Un tenso pistolero alzó una ametralladora hasta su hombro y la apuntó a mi pecho.

Clic.

Quitó el seguro, cerró un ojo y miró por el cilindro. Ni siquiera me molesté en levantar las manos. No sentía mi pulso martilleando en mi cuello. No sentí nada. Ese momento era el eje quieto de mi vida. Miré más allá del pistolero, hacia el cielo metálico.

Estaba a punto de morir.

Al ver las noticias de Manchester la semana pasada, el pánico y la impotencia que sentí ese día hace más de una década me viene de nuevo. Los terroristas que me capturaron en Iraq no estaban simplemente en ISIS: ellos lo fundaron. ISIS comenzó en Falluja en 2004, especializado en coches bomba y ataques contra las fuerzas estadounidenses, y ahora controla territorios a lo largo de Oriente Medio.

Más peligrosamente, controla mentes en todo el mundo. Salman Abedi, el joven británico que mató a 22 personas en el atentado suicida de Manchester, parece haber sido un adoctrinado seguidor de ISIS que se había desilusionado con su vida en Inglaterra.

Los periodistas no deben mentir. Pero ese día de 2004 una mentira me salvó la vida. He sobrevivido a muchas situaciones difíciles, especialmente en África Oriental, donde he cubierto guerras durante la última década, pero nunca volví a experimentar la total desesperanza que sentí al caer en manos de terroristas.

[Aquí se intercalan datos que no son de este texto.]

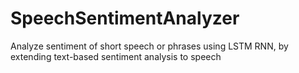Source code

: # SpeechSentimentAnalyzer
Analyze sentiment of short speech or phrases using LSTM RNN, by extending text-based sentiment analysis to speech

Cuando los pistoleros nos llevaron, alcancé mi bolsillo delantero, tomé mi pasaporte y se lo pasé a mi colega, y sin mediar palabra lo metió en la parte delantera de sus vaqueros. Yo rezaba porque nuestros captores tuvieran algunos modales y no la cachearan, al menos no allí. Pasamos por una pequeña ciudad, con pistoleros por todas partes, y cuando nos detuvimos en un pequeño garaje, comenzó mi interrogatorio.

Tenía 20 hombres encapuchados con las bocas de sus rifles a tres pulgadas de mi cara, gritando preguntas en una mezcla de árabe y mal inglés.

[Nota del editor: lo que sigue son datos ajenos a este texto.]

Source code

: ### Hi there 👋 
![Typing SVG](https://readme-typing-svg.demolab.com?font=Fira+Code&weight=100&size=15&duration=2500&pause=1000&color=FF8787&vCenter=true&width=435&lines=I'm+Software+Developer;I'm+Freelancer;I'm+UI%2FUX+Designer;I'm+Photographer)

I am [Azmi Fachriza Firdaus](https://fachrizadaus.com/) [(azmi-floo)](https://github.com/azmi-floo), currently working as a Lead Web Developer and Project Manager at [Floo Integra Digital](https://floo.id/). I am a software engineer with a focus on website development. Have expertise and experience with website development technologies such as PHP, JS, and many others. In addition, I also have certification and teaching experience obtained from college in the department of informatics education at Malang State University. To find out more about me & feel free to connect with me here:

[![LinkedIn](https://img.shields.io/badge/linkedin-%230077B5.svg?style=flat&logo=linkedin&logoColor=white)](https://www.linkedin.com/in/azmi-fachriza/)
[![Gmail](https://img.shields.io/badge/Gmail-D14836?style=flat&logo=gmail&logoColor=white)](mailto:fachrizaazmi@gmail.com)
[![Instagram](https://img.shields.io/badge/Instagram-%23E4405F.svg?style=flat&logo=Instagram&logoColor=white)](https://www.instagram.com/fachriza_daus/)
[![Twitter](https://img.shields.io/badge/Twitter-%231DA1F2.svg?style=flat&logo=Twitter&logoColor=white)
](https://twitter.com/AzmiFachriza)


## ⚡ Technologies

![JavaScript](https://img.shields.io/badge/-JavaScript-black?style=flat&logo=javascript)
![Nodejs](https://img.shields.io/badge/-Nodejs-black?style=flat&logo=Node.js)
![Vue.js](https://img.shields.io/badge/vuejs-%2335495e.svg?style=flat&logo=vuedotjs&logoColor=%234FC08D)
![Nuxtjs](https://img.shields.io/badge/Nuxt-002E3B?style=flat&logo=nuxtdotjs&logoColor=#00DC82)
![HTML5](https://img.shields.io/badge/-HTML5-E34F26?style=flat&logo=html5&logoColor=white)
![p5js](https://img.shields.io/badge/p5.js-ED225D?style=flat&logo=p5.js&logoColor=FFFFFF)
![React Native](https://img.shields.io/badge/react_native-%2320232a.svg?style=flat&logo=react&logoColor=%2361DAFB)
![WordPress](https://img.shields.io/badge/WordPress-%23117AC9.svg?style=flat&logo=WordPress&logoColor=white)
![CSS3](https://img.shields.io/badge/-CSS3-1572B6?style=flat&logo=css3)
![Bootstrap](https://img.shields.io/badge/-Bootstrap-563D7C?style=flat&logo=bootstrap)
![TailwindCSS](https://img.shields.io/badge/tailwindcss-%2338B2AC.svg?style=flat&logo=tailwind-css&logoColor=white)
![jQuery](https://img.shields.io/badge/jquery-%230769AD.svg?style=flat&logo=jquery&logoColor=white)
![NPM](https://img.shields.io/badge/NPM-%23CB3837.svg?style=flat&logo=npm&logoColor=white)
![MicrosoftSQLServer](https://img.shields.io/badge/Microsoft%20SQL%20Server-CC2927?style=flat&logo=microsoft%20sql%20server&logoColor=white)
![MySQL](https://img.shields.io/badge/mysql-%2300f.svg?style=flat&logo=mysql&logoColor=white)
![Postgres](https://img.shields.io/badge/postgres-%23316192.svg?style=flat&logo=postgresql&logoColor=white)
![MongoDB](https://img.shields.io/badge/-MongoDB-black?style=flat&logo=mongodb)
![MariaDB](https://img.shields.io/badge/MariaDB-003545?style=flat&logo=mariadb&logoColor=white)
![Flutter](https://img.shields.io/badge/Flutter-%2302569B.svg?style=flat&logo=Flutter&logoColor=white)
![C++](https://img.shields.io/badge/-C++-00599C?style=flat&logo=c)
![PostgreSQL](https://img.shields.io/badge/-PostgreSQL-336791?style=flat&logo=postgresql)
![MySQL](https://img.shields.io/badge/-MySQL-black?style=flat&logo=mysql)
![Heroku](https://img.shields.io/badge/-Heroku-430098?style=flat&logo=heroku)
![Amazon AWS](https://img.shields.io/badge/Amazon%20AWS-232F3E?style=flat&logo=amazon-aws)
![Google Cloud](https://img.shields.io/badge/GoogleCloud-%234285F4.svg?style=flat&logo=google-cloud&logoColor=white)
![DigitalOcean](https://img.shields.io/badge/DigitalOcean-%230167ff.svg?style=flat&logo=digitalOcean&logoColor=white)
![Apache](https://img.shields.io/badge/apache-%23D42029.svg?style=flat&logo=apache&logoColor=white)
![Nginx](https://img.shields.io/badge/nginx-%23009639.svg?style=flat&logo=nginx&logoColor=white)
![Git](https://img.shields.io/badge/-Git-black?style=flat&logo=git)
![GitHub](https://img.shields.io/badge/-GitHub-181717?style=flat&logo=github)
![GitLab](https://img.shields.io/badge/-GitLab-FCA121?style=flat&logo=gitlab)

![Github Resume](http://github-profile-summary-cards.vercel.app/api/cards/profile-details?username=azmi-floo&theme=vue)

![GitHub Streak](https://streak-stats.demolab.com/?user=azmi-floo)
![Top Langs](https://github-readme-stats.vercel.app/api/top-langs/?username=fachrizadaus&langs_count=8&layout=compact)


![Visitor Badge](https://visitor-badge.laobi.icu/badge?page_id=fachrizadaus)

¡Qué haces aquí! ¡Por qué viniste! ¡Quien te envió!

Pero con más urgencia, los pistoleros querían saber una cosa:

¿Eres estadounidense?

Lo soy. Ese pasaporte en los pantalones de mi colega era un pasaporte estadounidense.

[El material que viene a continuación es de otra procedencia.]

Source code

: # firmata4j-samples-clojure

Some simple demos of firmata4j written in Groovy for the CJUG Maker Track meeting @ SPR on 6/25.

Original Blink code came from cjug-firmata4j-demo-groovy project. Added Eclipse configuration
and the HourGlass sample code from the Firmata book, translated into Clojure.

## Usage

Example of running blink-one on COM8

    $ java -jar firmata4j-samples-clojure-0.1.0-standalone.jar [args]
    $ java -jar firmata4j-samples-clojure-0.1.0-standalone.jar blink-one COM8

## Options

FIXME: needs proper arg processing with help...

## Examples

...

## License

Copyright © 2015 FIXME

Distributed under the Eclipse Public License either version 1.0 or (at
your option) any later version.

Pero yo sabía que me matarían si lo decía, ahí fue cuando dejé caer mi mentira.

"¿Estadounidense?" -preguntaron de nuevo.

"No”, dije.

"¿De dónde?"

"Soy griego".

"¿Griego?"

"Sí". Y repetí con un poco más de confianza. "Griego".

Tengo diferentes nacionalidades y etnicidades mezcladas en mi sangre -soy básicamente un mestizo europeo- pero ninguna de mis ascendencias es griega. Lo inventé y lo dije en el acto. Supuse que ninguno de los pistoleros hablaría griego. Y Grecia tiene un equipo de futbol bastante bueno y yo sabía que los iraquíes aman el futbol.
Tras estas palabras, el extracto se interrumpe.